Think about what happens when you put someone in jail for a property crime, and the trauma that jail causes, and the likelihood that they will actually recidivize after being released, but not for another property crime, most likely for a crime that’s categorized as violent. What it shows is that we’re actually using an ineffective system. We’re neither rehabilitating, nor are we getting the retribution that people seem to want, because what we’re doing is we’re actually creating the likelihood that we’re going to end up with more crime, and with more violent crime, from folks who hadn’t actually quite yet reached that level.
ECB: What do you think the media has gotten wrong about you?
NO: I think that they’ve labeled me as a protest candidate, and this is not about protest. It’s about transformation.

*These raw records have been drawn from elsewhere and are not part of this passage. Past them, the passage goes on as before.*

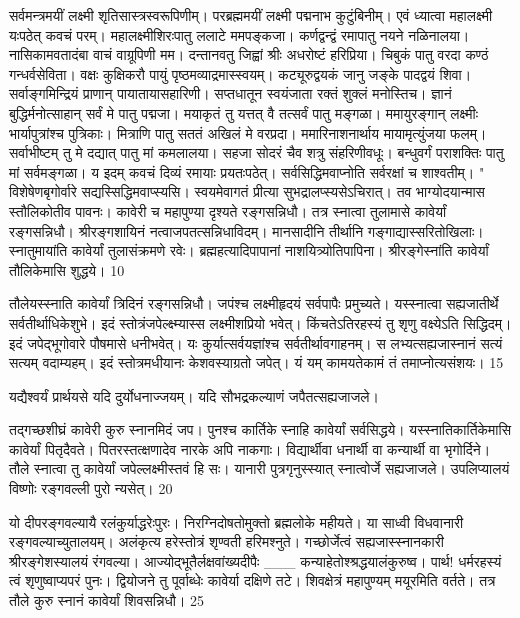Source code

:सर्वमन्त्रमयीं लक्ष्मी शृतिसास्त्रस्वरूपिणीम्।
परब्रह्ममयीं लक्ष्मी पद्मनाभ कुटुंबिनीम्।
एवं ध्यात्वा महालक्ष्मी यःपठेत् कवचं परम्।
महालक्ष्मीशिरःपातु ललाटे ममपङ्कजा।
कर्णद्वन्द्वं रमापातु नयने नळिनालया।
नासिकामवतादंबा वाचं वाग्रूपिणी मम।
दन्तानवतु जिह्वां श्रीः अधरोष्टं हरिप्रिया।
चिबुकं पातु वरदा कण्ठं गन्धर्वसेविता।
वक्षः कुक्षिकरौ पायुं पृष्ठमव्याद्रमास्स्वयम्।
कट्यूरुद्वयकं जानु जङ्के पादद्वयं शिवा।
सर्वाङ्गमिन्द्रियं प्राणान् पायातायासहारिणी।
सप्तधातून स्वयंजाता रक्तं शुक्लं मनोस्तिच।
ज्ञानं बुद्धिर्मनोत्साहान् सर्वं मे पातु पद्मजा।
मयाकृतं तु यत्तत् वै तत्सर्वं पातु मङ्गळा।
ममायुरङ्गान् लक्ष्मीः भार्यापुत्रांश्च पुत्रिकाः।
मित्राणि पातु सततं अखिलं मे वरप्रदा।
ममारिनाशनार्थाय मायामृत्युंजया फलम्।
सर्वाभीष्टम् तु मे दद्यात् पातु मां कमलालया।
सहजा सोदरं चैव शत्रु संहरिणीवधूः।
बन्धुवर्गं पराशक्तिः पातु मां सर्वमङ्गळा।
य इदम् कवचं दिव्यं रमायाः प्रयतःपठेत्।
सर्वसिद्धिमवाप्नोति सर्वरक्षां च शाश्वतीम्।
"
विशेषेणबृगोर्वारे सद्यस्सिद्धिमवाप्स्यसि।
स्वयमेवागतं प्रीत्या सुभद्रालप्स्यसेऽचिरात्।
तव भाग्योदयान्मास स्तौलिकोतीव पावनः।
कावेरी च महापुण्या दृश्यते रङ्गसन्निधौ।
तत्र स्नात्वा तुलामासे कावेर्यां रङ्गसन्निधौ।
श्रीरङ्गशायिनं नत्वाजपतत्सन्निधाविदम्।
मानसादीनि तीर्थानि गङ्गाद्यास्सरितोखिलाः।
स्नातुमायांति कावेर्यां तुलासंक्रमणे रवेः।
ब्रह्महत्यादिपापानां नाशयित्र्योतिपापिना।
श्रीरङ्गेस्नांति कावेर्यां तौलिकेमासि शुद्धये।
10

तौलेयस्स्नाति कावेर्यां त्रिदिनं रङ्गसन्निधौ।
जपंश्च लक्ष्मीहृदयं सर्वपापैः प्रमुच्यते।
यस्स्नात्वा सह्यजातीर्थे सर्वतीर्थाधिकेशुभे।
इदं स्तोत्रंजपेल्क्ष्म्यास्स लक्ष्मीशप्रियो भवेत्।
किंचतेऽतिरहस्यं तु शृणु वक्ष्येऽति सिद्धिदम्।
इदं जपेद्भूगोवारे पौषमासे धनीभवेत्।
यः कुर्यात्सर्वयज्ञांश्च सर्वतीर्थावगाहनम्।
स लभ्यत्सह्यजास्नानं सत्यं सत्यम् वदाम्यहम्।
इदं स्तोत्रमधीयानः केशवस्याग्रतो जपेत्।
यं यम् कामयतेकामं तं तमाप्नोत्यसंशयः।
15

यद्यैश्वर्यं प्रार्थयसे यदि दुर्योधनाज्जयम्।
यदि सौभद्रकल्याणं जपैतत्सह्यजाजले।

तद्गच्छशीघ्रं कावेरी कुरु स्नानमिदं जप।
पुनश्च कार्तिके स्नाहि कावेर्यां सर्वसिद्धये।
यस्स्नातिकार्तिकेमासि कावेर्यां पितृदैवते।
पितरस्तत्क्षणादेव नारके अपि नाकगाः।
विद्यार्थीवा धनार्थी वा कन्यार्थी वा भृगोर्दिने।
तौले स्नात्वा तु कावेर्यां जपेल्लक्ष्मीस्तवं हि सः।
यानारी पुत्रगृनुस्स्यात् स्नात्वोर्जे सह्यजाजले।
उपलिप्यालयं विष्णोः रङ्गवल्ली पुरो न्यसेत्।
20

यो दीपरङ्गवल्यायै रलंकुर्याद्धरेःपुरः।
निरग्निदोषतोमुक्तो ब्रह्मलोके महीयते।
या साध्वी विधवानारी रङ्गवल्याच्युतालयम्।
अलंकृत्य हरेस्तोत्रं शृण्वती हरिमश्नुते।
गच्छोर्जेत्वं सह्यजास्स्नानकारी
श्रीरङ्गेशस्यालयं रंगवल्या।
आज्योद्भूतैर्लक्षवांख्यदीपैः
___ कन्याहेतोश्श्रद्धयालंकुरुष्व।
पार्थ! धर्मरहस्यं त्वं शृणुष्वाप्यपरं पुनः।
द्वियोजने तु पूर्वाब्धेः कावेर्या दक्षिणे तटे।
शिवक्षेत्रं महापुण्यम् मयूरमिति वर्तते।
तत्र तौले कुरु स्नानं कावेर्यां शिवसन्निधौ।
25

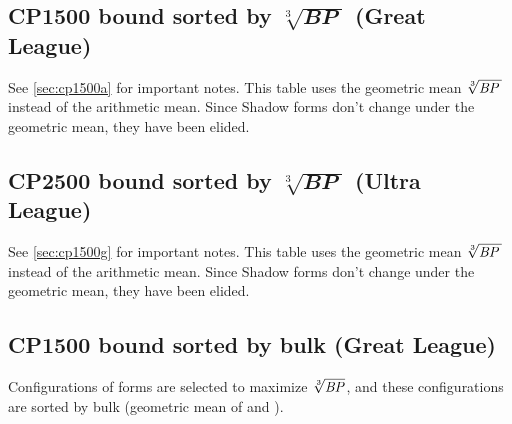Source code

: \subsection[CP1500 bound sorted by \protect{$\sqrt[3]{\BP\,}$} (Great League)]%
{CP1500 bound sorted by $\sqrt[3]{\mathbfit{BP}\;}$ (Great League)\label{sec:cp1500g}}
See \autoref{sec:cp1500a} for important notes.
This table uses the geometric mean $\sqrt[3]{\BP\,}$ instead of the arithmetic mean.
Since Shadow forms don't change under the geometric mean, they have been elided.

\subsection[CP2500 bound sorted by \protect{$\sqrt[3]{\BP\,}$} (Ultra League)]%
{CP2500 bound sorted by $\sqrt[3]{\mathbfit{BP}\;}$ (Ultra League)\label{sec:cp2500g}}
See \autoref{sec:cp1500g} for important notes.
This table uses the geometric mean $\sqrt[3]{\mbox{$\mathit{BP}$}{}\,}$ instead of the arithmetic mean.
Since Shadow forms don't change under the geometric mean, they have been elided.

\subsection[CP1500 bounded sorted by bulk (Great League)]
{CP1500 bound sorted by bulk (Great League)\label{subsec:cp1500b}}
Configurations of forms are selected to maximize $\sqrt[3]{\mbox{$\mathit{BP}$}}$, and these
 configurations are sorted by bulk (geometric mean of \MHP and ).

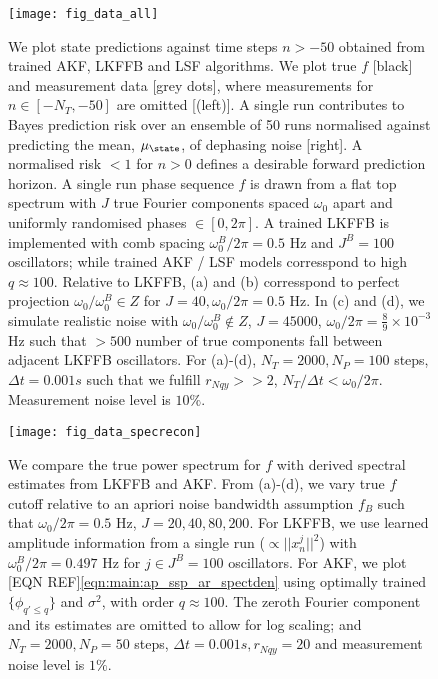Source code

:\begin{figure}
    \texttt{[image: fig\_data\_all]}
    \caption{\label{fig:main:fig_data_all} We plot state predictions against time steps $n > -50$ obtained from trained AKF, LKFFB and LSF algorithms. We plot true $f$ [black] and measurement data [grey dots], where measurements for $n \in [-N_T, -50]$ are omitted [(left)]. A single run contributes to Bayes prediction risk over an ensemble of 50 runs normalised against predicting the mean, $\mu_\state$, of dephasing noise [right]. A normalised risk $<1$ for $n > 0$ defines a desirable forward prediction horizon. A single run phase sequence $f$ is drawn from a flat top spectrum with $J$ true Fourier components spaced $\omega_0$ apart and uniformly randomised phases $\in [0, 2\pi]$. A trained LKFFB is implemented with comb spacing $\omega_0^B / 2\pi = 0.5$ Hz and $J^B =100$ oscillators; while trained AKF / LSF models corresspond to high $q \approx 100$. Relative to LKFFB,  (a) and (b) corresspond to perfect projection $\omega_0 / \omega_0^B  \in Z $ for $J= 40, \omega_0 / 2\pi = 0.5$ Hz. In (c) and (d), we simulate realistic noise with $\omega_0 / \omega_0^B  \notin Z$, $J = 45000$, $\omega_0 / 2\pi = \frac{8}{9} \times 10^{-3}$ Hz such that $>500$ number of true components fall between adjacent LKFFB oscillators. For (a)-(d), $N_T = 2000, N_P = 100$ steps, $\Delta t = 0.001s$ such that we fulfill $r_{Nqy} >> 2$, $N_T / \Delta t < \omega_0/2\pi$. Measurement noise level is $10\%$.}
\end{figure} 

\begin{figure}
    \texttt{[image: fig\_data\_specrecon]}
    \caption{\label{fig:main:fig_data_specrecon} We compare the true power spectrum for $f$ with derived spectral estimates from LKFFB and AKF. From (a)-(d), we vary true $f$ cutoff relative to an apriori noise bandwidth assumption $f_B$ such that $\omega_0 / 2\pi = 0.5$ Hz, $J = 20, 40, 80, 200$. For LKFFB, we use learned amplitude information from a single run ($\propto ||x^j_n||^2 $) with $\omega_0^B / 2\pi = 0.497$ Hz for $j \in J^B = 100$ oscillators. For AKF, we plot [EQN REF]\cref{eqn:main:ap_ssp_ar_spectden} using optimally trained $\{\phi_{q' \leq q}\}$ and $\sigma^2$, with order $q \approx 100$. The zeroth Fourier component and its estimates are omitted to allow for log scaling; and $N_T = 2000, N_P = 50$ steps, $\Delta t = 0.001s, r_{Nqy}=20$ and measurement noise level is $1\%$.} 
\end{figure} 


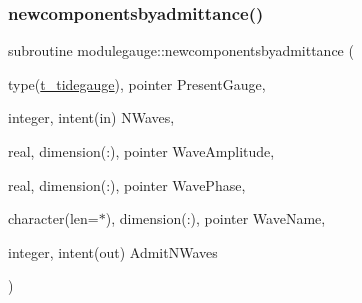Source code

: \subsubsection{\texorpdfstring{newcomponentsbyadmittance()}{newcomponentsbyadmittance()}}
{\footnotesize\ttfamily subroutine modulegauge\+::newcomponentsbyadmittance (\begin{DoxyParamCaption}\item[{type(\mbox{\hyperlink{structmodulegauge_1_1t__tidegauge}{t\+\_\+tidegauge}}), pointer}]{Present\+Gauge,  }\item[{integer, intent(in)}]{N\+Waves,  }\item[{real, dimension(\+:), pointer}]{Wave\+Amplitude,  }\item[{real, dimension(\+:), pointer}]{Wave\+Phase,  }\item[{character(len=$\ast$), dimension(\+:), pointer}]{Wave\+Name,  }\item[{integer, intent(out)}]{Admit\+N\+Waves }\end{DoxyParamCaption})\hspace{0.3cm}{\ttfamily [private]}}

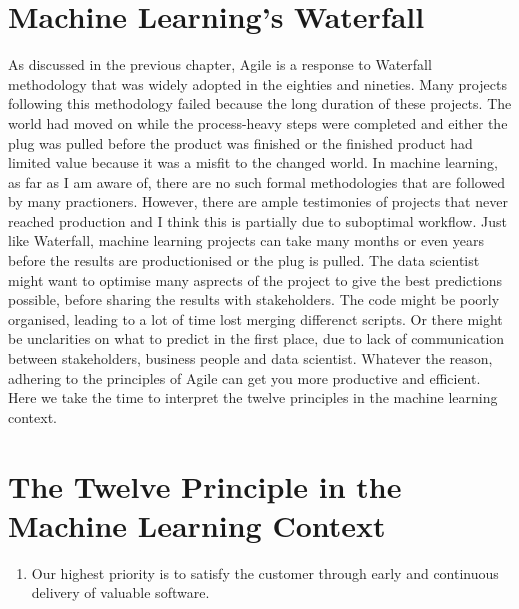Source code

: \documentclass[]{book}
\providecommand{\tightlist}{%
  \setlength{\itemsep}{0pt}\setlength{\parskip}{0pt}}
\begin{document}
\hypertarget{machine-learnings-waterfall}{%
\section{Machine Learning's Waterfall}\label{machine-learnings-waterfall}}

As discussed in the previous chapter, Agile is a response to Waterfall methodology that was widely adopted in the eighties and nineties. Many projects following this methodology failed because the long duration of these projects. The world had moved on while the process-heavy steps were completed and either the plug was pulled before the product was finished or the finished product had limited value because it was a misfit to the changed world. In machine learning, as far as I am aware of, there are no such formal methodologies that are followed by many practioners. However, there are ample testimonies of projects that never reached production and I think this is partially due to suboptimal workflow. Just like Waterfall, machine learning projects can take many months or even years before the results are productionised or the plug is pulled. The data scientist might want to optimise many asprects of the project to give the best predictions possible, before sharing the results with stakeholders. The code might be poorly organised, leading to a lot of time lost merging differenct scripts. Or there might be unclarities on what to predict in the first place, due to lack of communication between stakeholders, business people and data scientist. Whatever the reason, adhering to the principles of Agile can get you more productive and efficient. Here we take the time to interpret the twelve principles in the machine learning context.

\hypertarget{the-twelve-principle-in-the-machine-learning-context}{%
\section{The Twelve Principle in the Machine Learning Context}\label{the-twelve-principle-in-the-machine-learning-context}}

\begin{enumerate}
\def\labelenumi{\arabic{enumi})}
\tightlist
\item
  Our highest priority is to satisfy the customer through early and continuous delivery of valuable software.
\end{enumerate}
\end{document}
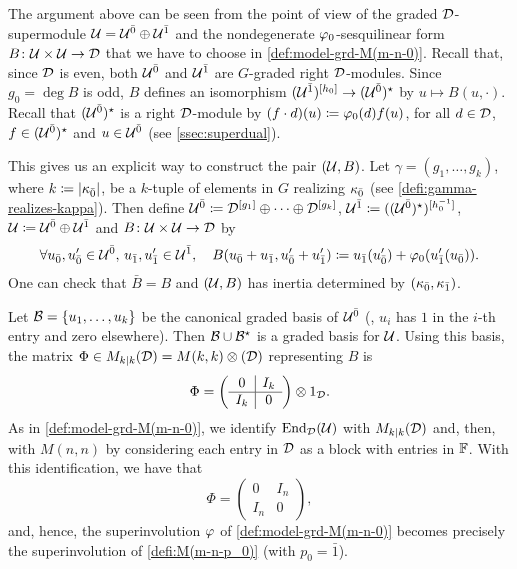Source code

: The argument above can be seen from the point of view of the graded $\mathcal{D}$-supermodule $\mathcal U = \mathcal U^{\bar0} \oplus \mathcal U^{\bar1}$ and the nondegenerate $\varphi_0$-sesquilinear form $B\colon \mathcal U\times \mathcal U \to \mathcal{D}$ that we have to choose in \cref{def:model-grd-M(m-n-0)}. 
Recall that, since $\mathcal{D}$ is even, both $\mathcal U^{\bar0}$ and $\mathcal U^{\bar1}$ are $G$-graded right $\mathcal{D}$-modules. 
Since $g_0 = \deg B$ is odd, $B$ defines an isomorphism $(\mathcal U^{\bar1})^{[h_0]} \to (\mathcal U^{\bar0})^\star$ by $u \mapsto B(u, \cdot)$. 
Recall that $(\mathcal U^{\bar0})^\star$ is a right $\mathcal{D}$-module by $(f\cdot d) (u) \coloneqq \varphi_0(d) f(u)$, for all $d\in \mathcal{D}$, $f\in (\mathcal U^{\bar0})^\star$ and $u \in \mathcal U^{\bar0}$ (see \cref{ssec:superdual}).  

This gives us an explicit way to construct the pair $(\mathcal U, B)$. 
Let $\gamma = (g_1, \ldots, g_k)$, where $k \coloneqq |\kappa_{\bar{0}}|$, be a $k$-tuple of elements in $G$ 
realizing $\kappa_{\bar{0}}$ (see \cref{defi:gamma-realizes-kappa}). 
Then define $\mathcal U^{\bar0} \coloneqq \mathcal{D}^{[g_1]}\oplus \cdots \oplus \mathcal{D}^{[g_k]}$, $\mathcal U^{\bar1} \coloneqq ((\mathcal U^{\bar0})^\star)^{[h_0^{-1}]}$, $\mathcal U \coloneqq \mathcal U^{\bar0} \oplus \mathcal U^{\bar1}$ and $B\colon \mathcal U\times\mathcal U \to \mathcal{D}$ by
\[\label{eq:defi-B-for-P(n)}
    \forall u_{\bar{0}}, u_{\bar{0}}' \in \mathcal U^{\bar0}, \, u_{\bar{1}}, u_{\bar{1}}' \in \mathcal U^{\bar1}, \quad B(u_{\bar{0}} + u_{\bar{1}}, u_{\bar{0}}' + u_{\bar{1}}') \coloneqq u_{\bar{1}}(u_{\bar{0}}') + \varphi_0( u_{\bar{1}}' (u_{\bar{0}}) ).
\]
One can check that $\bar B = B$ and $(\mathcal U, B)$ has inertia determined by $(\kappa_{\bar{0}}, \kappa_{\bar{1}})$.

Let $\mathcal B = \{ u_1, \ldots, u_k \}$ be the canonical graded basis of $\mathcal U^{\bar0}$ (\ie, $u_i$ has $1$ in the $i$-th entry and zero elsewhere). 
Then $\mathcal B \cup \mathcal B^\star$ is a graded basis for $\mathcal U$. 
Using this basis, the matrix $\Phi \in M_{k|k}(\mathcal{D}) = M(k,k) \otimes (\mathcal{D})$ representing $B$ is 
\[
    \Phi = \left(\begin{array}{c|c}
            0 & I_{k}\\
            \hline
            I_{k} & 0
        \end{array}\right) \otimes 1_{\mathcal{D}}.
\]
As in \cref{def:model-grd-M(m-n-0)}, we identify $\operatorname{End}_{\mathcal{D}} (\mathcal U)$ with $M_{k|k}(\mathcal{D})$ and, then, with $M(n, n)$ by considering each entry in $\mathcal{D}$ as a block with entries in $\mathbb{F}$. 
With this identification, we have that
\[\label{eq:matrix-Phi-for-P}
    \Phi = 
    \left(\begin{array}{c|c}
            0 & I_{n}\\
            \hline
            I_{n} & 0
        \end{array}\right), 
\]
and, hence, the superinvolution $\varphi$ of \cref{def:model-grd-M(m-n-0)} becomes precisely the superinvolution of \cref{defi:M(m-n-p_0)} (with $p_0 = \bar 1$). 

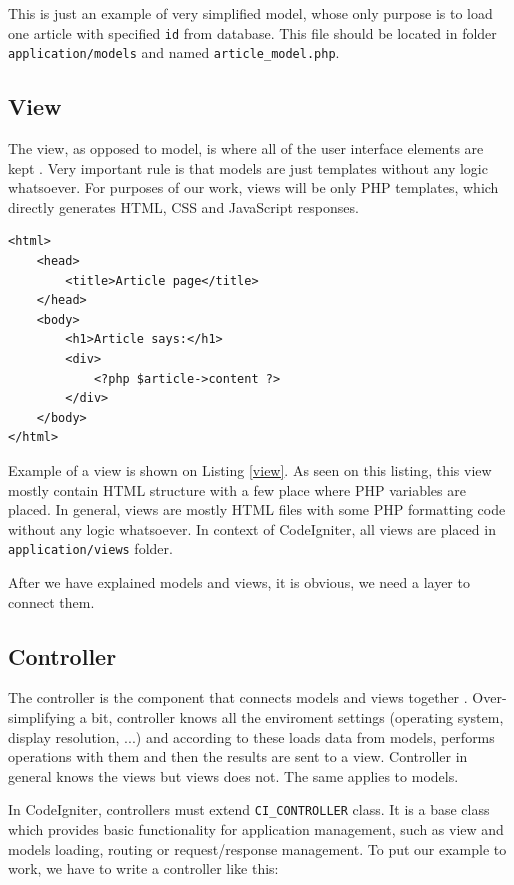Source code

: This is just an example of very simplified model, whose only purpose is to load one article with specified \texttt{id} from database. This file should be located in folder \texttt{application/models} and named \texttt{article\_model.php}.


\subsection{View}
The view, as opposed to model, is where all of the user interface elements are kept \cite{phpmvc}. Very important rule is that models are just templates without any logic whatsoever. For purposes of our work, views will be only PHP templates, which directly generates HTML, CSS and JavaScript responses.

\begin{lstlisting}[label={view}, caption={Article view}]
<html>
	<head>
		<title>Article page</title>
	</head>
	<body>
		<h1>Article says:</h1>
		<div>
			<?php $article->content ?>
		</div>
	</body>
</html>
\end{lstlisting}


Example of a view is shown on Listing \ref{view}.  As seen on this listing, this view mostly contain HTML structure with a few place where PHP variables are placed. In general, views are mostly HTML files with some PHP formatting code without any logic whatsoever. In context of CodeIgniter, all views are placed in \texttt{application/views} folder.

After we have explained models and views, it is obvious, we need a layer to connect them.

\subsection{Controller}
The controller is the component that connects models and views together \cite{phpmvc}. Over-simplifying a bit, controller knows all the enviroment settings (operating system, display resolution, ...) and according to these loads data from models, performs operations with them and then the results are sent to a view. Controller in general knows the views but views does not. The same applies to models.

In CodeIgniter, controllers must extend \texttt{CI\_CONTROLLER} class. It is a base class which provides basic functionality for application management, such as view and models loading, routing or request/response management. To put our example to work, we have to write a controller like this:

It’s about, this is a system of inaccessibility and inequality that I’ve lived in my entire life, and other people in the People’s Party have as well, and instead of being complacent and giving in to it we continue to strive to be organizers who are solution-oriented. I think that the media has purposely tied to strip me of my merits and my credentials. It is easier to label me a Black Lives Matter leader, which I’m not. I’m black, so I do advocate for my life and the life of my family, but I’m also a lawyer and an educator, and I have worked very hard to get those credentials. I have done a lot of work in the community that has given me a lot of trust and respect with community members.
When you see the way that [fellow mayoral candidate] Cary Moon is talked about, she’s an urban planner, an engineer, and a civic leader. The term ‘civic leader’ has never been used for me, but I’ve probably been to more council meetings than most of the other candidates in the race. Is that not civic leadership? Is that not civic engagement? I think the media has played into a trope or a stereotypical narrative. It’s an easier box to put me in as a woman of color than it is to actually talk about me as a human being with merits and credentials and substantive work that I’ve done around education and juvenile incarceration and community development. I don’t ever get tied to substantive issues. I think it is an unfair characterization. It’s not unexpected, though.